Le spectre de Jérôme Cahuzac est réapparu avec la volonté d’Emmanuel Macron de ne pas connaître les mêmes errements découverts sous la présidence Hollande. Pour René Dosière, invité ce matin sur RMC, la vérification des statuts fiscaux des ministrables engagée la veille par Emmanuel Macron contre les fraudes peut faire éviter un scandale Thévenoux, mais pas une affaire Cahuzac : “Pas de quoi éviter les scandales, tout juste éviter les éventuels dégâts.” Pas suffisant donc, car il estime que 48 heures d’étude des comptes des nouveaux ministres ne permettent pas de vérifications approfondies : “Il s’agit simplement comme on l’a dit de vérifier qu’il n’y a pas de retards dans les impôts, pas de contentieux. Et puis peut-être pour les ministres issus de la société civile, qui peuvent avoir des intérêts plus divers (…) de vérifier rapidement s’il n’y a pas de risque de conflits d’intérêts.” En attendant de proposer ses propres idées, René Dosière jugeait ce matin à l’antenne de RMC qu’il était nécessaire de supprimer la réserve parlementaire.

Neuf jours après sa nomination en tant que secrétaire d’Etat au Commerce extérieur en 2014, Thomas Thévenoud démissionnait.
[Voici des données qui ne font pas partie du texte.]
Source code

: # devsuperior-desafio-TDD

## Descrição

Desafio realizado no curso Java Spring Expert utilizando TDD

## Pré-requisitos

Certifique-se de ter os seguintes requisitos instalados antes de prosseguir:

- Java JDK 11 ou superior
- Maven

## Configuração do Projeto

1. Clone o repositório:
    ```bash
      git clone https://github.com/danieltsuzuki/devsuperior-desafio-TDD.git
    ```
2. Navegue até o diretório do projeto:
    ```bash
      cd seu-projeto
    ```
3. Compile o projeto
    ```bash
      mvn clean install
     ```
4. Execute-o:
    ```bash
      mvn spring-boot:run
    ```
Il avait été découvert qu’il n’avait pas déclaré ses revenus de 2012. Hasard curieux : Thomas Thévenoud faisait d’ailleurs partie de la commission d’enquête parlementaire sur l’affaire Cahuzac.

En proposant de renforcer le pouvoir de la HATVP et du parquet national financier, Emmanuel Macron s’attaque à la fraude fiscale et au blanchiment alors perpétré par l’ancien ministre du Budget Jérôme Cahuzac. Ajoutons à cela l’annonce d’une fonction de déontologue à l’Assemblée (le Sénat comptant déjà un comité de déontologie) : ces trois points viendraient compléter un “arsenal judiciaire”, d’après Le Monde, parmi les “plus avancés d’Europe.” Raison de plus de le faire fonctionner.